Acquire the analytical tools, research skills, and critical thinking abilities you need to succeed in the historical fields.
UMass Boston's Master of Arts Program in History offers you a rigorous yet flexible program of study in the field of history. Rather than being merely a collection of courses, the History MA program requires intense commitment to historical scholarship and practice. The MA serves as a terminal degree for you to seek exposure to historical study before entering a variety of careers, or a PhD program at another institution. The History MA program is designed to enhance your research, writing, and analytical skills, as well as provide a broad and advanced background in history content.

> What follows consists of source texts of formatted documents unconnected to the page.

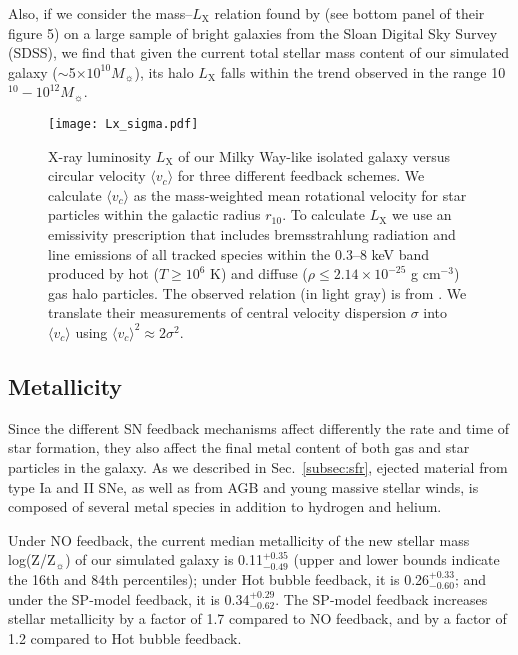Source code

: \documentclass[iop]{emulateapj}
\begin{document}
Also, if we consider the mass--$L_{\mathrm{X}}$ relation found by \citet{Anderson15} (see bottom panel of their figure 5) on a large sample of bright galaxies from the Sloan Digital Sky Survey (SDSS), we find that given the current total stellar mass content of our simulated galaxy ($\sim$5$\times 10^{10} M_{\sun}$), its halo $L_{\mathrm{X}}$ falls within the trend observed in the range 10$^{10}-10^{12} M_{\sun}$.

\begin{figure}
\texttt{[image: Lx\_sigma.pdf]}
\caption{X-ray luminosity $L_{\mathrm{X}}$ of our Milky Way-like isolated galaxy versus circular velocity $\langle v_c \rangle$ for three different feedback schemes. We calculate $\langle v_c \rangle$ as the mass-weighted mean rotational velocity for star particles within the galactic radius $r_{10}$. To calculate $L_{\mathrm{X}}$ we use an emissivity prescription that includes bremsstrahlung radiation and line emissions of all tracked species within the 0.3--8 keV band produced by hot ($T \ge 10^6$ K) and diffuse ($\rho \le 2.14\times 10^{-25}$ g cm$^{-3}$) gas halo particles. The observed relation (in light gray) is from \citet{Boroson11}. We translate their measurements of central velocity dispersion $\sigma$ into $\langle v_c \rangle$ using $\langle v_c \rangle^2 \approx 2\sigma^2$.}
\label{fig:Lx_isolated}
\end{figure}

\subsection{Metallicity}\label{subsec:res_metallicity}
Since the different SN feedback mechanisms affect differently the rate and time of star formation, they also affect the final metal content of both gas and star particles in the galaxy. As we described in Sec.~\ref{subsec:sfr}, ejected material from type Ia and II SNe, as well as from AGB and young massive stellar winds, is composed of several metal species in addition to hydrogen and helium.

Under NO feedback, the current median metallicity of the new stellar mass log(Z/Z$_{\sun}$) of our simulated galaxy is 0.11$^{+0.35}_{-0.49}$ (upper and lower bounds indicate the 16th and 84th percentiles); under Hot bubble feedback, it is 0.26$^{+0.33}_{-0.60}$; and under the SP-model feedback, it is 0.34$^{+0.29}_{-0.62}$. The SP-model feedback increases stellar metallicity by a factor of 1.7 compared to NO feedback, and by a factor of 1.2 compared to Hot bubble feedback.
\end{document}
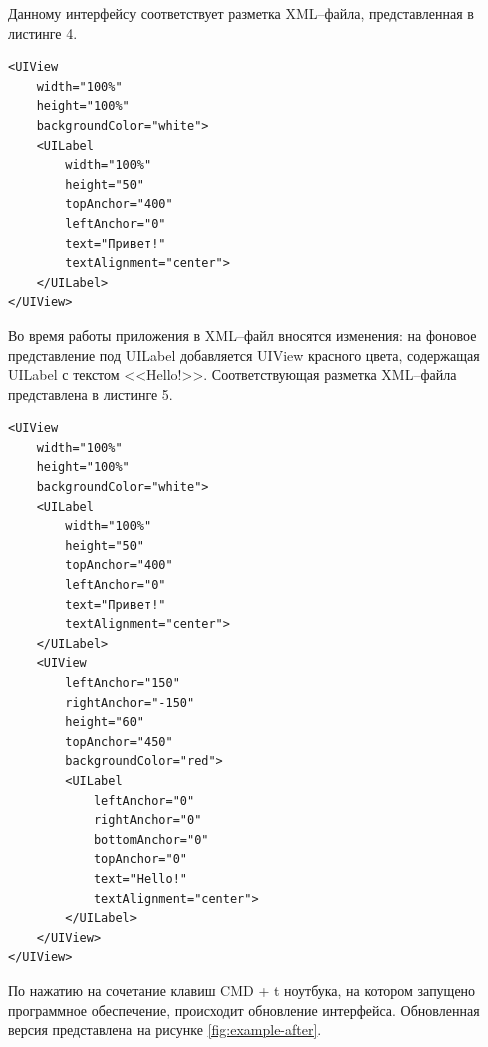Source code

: Данному интерфейсу соответствует разметка XML--файла, представленная в листинге 4. 

\begin{lstlisting}[caption={Разметка XML--файла после внесения изменений}]
<UIView
    width="100%"
    height="100%"
    backgroundColor="white">
    <UILabel
        width="100%"
        height="50"
        topAnchor="400"
        leftAnchor="0"
        text="Привет!"
        textAlignment="center">
    </UILabel>
</UIView>
\end{lstlisting}

Во время работы приложения в XML--файл вносятся изменения: на фоновое представление под UILabel добавляется UIView красного цвета, содержащая UILabel с текстом <<Hello!>>. Соответствующая разметка XML--файла представлена в листинге 5. 

\begin{lstlisting}[caption={Разметка XML--файла до внесения изменений}]
<UIView
    width="100%"
    height="100%"
    backgroundColor="white">
    <UILabel
        width="100%"
        height="50"
        topAnchor="400"
        leftAnchor="0"
        text="Привет!"
        textAlignment="center">
    </UILabel>
    <UIView
        leftAnchor="150"
        rightAnchor="-150"
        height="60"
        topAnchor="450"
        backgroundColor="red">
        <UILabel
            leftAnchor="0"
            rightAnchor="0"
            bottomAnchor="0"
            topAnchor="0"
            text="Hello!"
            textAlignment="center">
        </UILabel>
    </UIView>
</UIView>
\end{lstlisting}

По нажатию на сочетание клавиш CMD + t ноутбука, на котором запущено программное обеспечение, происходит обновление интерфейса. 
Обновленная версия представлена на рисунке \ref{fig:example-after}.

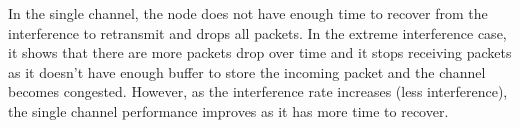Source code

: In the single channel, the node does not have enough time to recover from the interference to retransmit and drops all packets. In the extreme interference case, it shows that there are more packets drop over time and it stops receiving packets as it doesn't have enough buffer to store the incoming packet and the channel becomes congested. However, as the interference rate increases (less interference), the single channel performance improves as it has more time to recover.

Our location in Boston offers you access to a variety of archives, libraries, museums, and historical sites. Plus, the University is located next to the John F. Kennedy Presidential Library and Museum, the Edward M. Kennedy Institute for the United States Senate, the Massachusetts State Archives, and the Commonwealth Museum.
Courses are taught by full-time History faculty, and are generally in the late afternoon and early evening to accommodate working students and those with other obligations. Classes are taught as small seminars with no more than 15 students per class. Courses cover U.S., European, and non-Western topics, allowing you to sample a range of historical topics.
Public historians study the way we remember and interpret the past. They use historical methodologies to preserve, collect, present, and interpret history with and for public audiences. Public historians work with historic landscapes, sites, parks and monuments, in museums and historic buildings, on film and the internet, and with community groups and organizations, families, and institutions.
They study public awareness and consciousness of the past and how various actors, including public intellectuals and public interest groups, seek to raise historical consciousness and nurture historical thinking.
Training in historical methodology is a crucial foundation for practicing public historians. That is reflected in the structure of this programpublic history students earn an MA in History rather than a specialized MA in Public History. Public History students need to gain strong subject-area knowledge and research skills, as well as an introduction to the theory and methods of public history. This model provides a cross-disciplinary approach that benefits professional training for public history students.